### Task objective:
Please give again every entry exactly as it appears, setting aside the pictures.

### Data for analysis:
★ ★ ★ ★

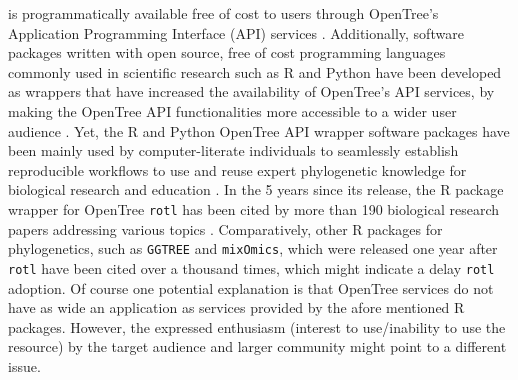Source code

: \documentclass[12pt]{article}
\begin{document}
is programmatically
available free of cost to users through OpenTree's Application Programming Interface
(API) services \citep{opentreeAPIs}.
Additionally, software packages written with open source, free of cost programming
languages commonly used in scientific research such as R and Python
\citep{baker2017scientific} have been developed as wrappers that have increased the availability
of OpenTree's API services, by making the OpenTree API functionalities more accessible
to a wider user audience \citep{michonneau2016rotl, mctavish2021opentree}.
Yet, the R and Python OpenTree API wrapper software packages have been mainly used
by computer-literate individuals
to seamlessly establish reproducible workflows to use and reuse expert phylogenetic
knowledge for biological research \citep{sanchez2019datelife, sanchez2021physcraper}
and education \citep{nguyen2020phylotastic, phylotasticedtools, galacticedtools}.
In the 5 years since its release, the R package wrapper for OpenTree \texttt{rotl}
has been cited by more than 190 biological research papers addressing various
topics \citep{googlerotl}.
Comparatively, other R packages for phylogenetics, such as \texttt{GGTREE}
and \texttt{mixOmics}, which were released one year after \texttt{rotl} have been
cited over a thousand times, which might indicate a delay \texttt{rotl}
adoption. Of course one potential explanation is that OpenTree services do not have
as wide an application as services provided by the afore mentioned R packages.
However, the
expressed enthusiasm (interest to use/inability to use the resource) by the target
 audience and larger community might point to a different issue.
\end{document}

★ ★ ★ ★

### Response:
Source code

: \documentclass[12pt]{article}
\begin{document}
is programmatically
available free of cost to users through OpenTree's Application Programming Interface
(API) services \citep{opentreeAPIs}.
Additionally, software packages written with open source, free of cost programming
languages commonly used in scientific research such as R and Python
\citep{baker2017scientific} have been developed as wrappers that have increased the availability
of OpenTree's API services, by making the OpenTree API functionalities more accessible
to a wider user audience \citep{michonneau2016rotl, mctavish2021opentree}.
Yet, the R and Python OpenTree API wrapper software packages have been mainly used
by computer-literate individuals
to seamlessly establish reproducible workflows to use and reuse expert phylogenetic
knowledge for biological research \citep{sanchez2019datelife, sanchez2021physcraper}
and education \citep{nguyen2020phylotastic, phylotasticedtools, galacticedtools}.
In the 5 years since its release, the R package wrapper for OpenTree \texttt{rotl}
has been cited by more than 190 biological research papers addressing various
topics \citep{googlerotl}.
Comparatively, other R packages for phylogenetics, such as \texttt{GGTREE}
and \texttt{mixOmics}, which were released one year after \texttt{rotl} have been
cited over a thousand times, which might indicate a delay \texttt{rotl}
adoption. Of course one potential explanation is that OpenTree services do not have
as wide an application as services provided by the afore mentioned R packages.
However, the
expressed enthusiasm (interest to use/inability to use the resource) by the target
 audience and larger community might point to a different issue.
\end{document}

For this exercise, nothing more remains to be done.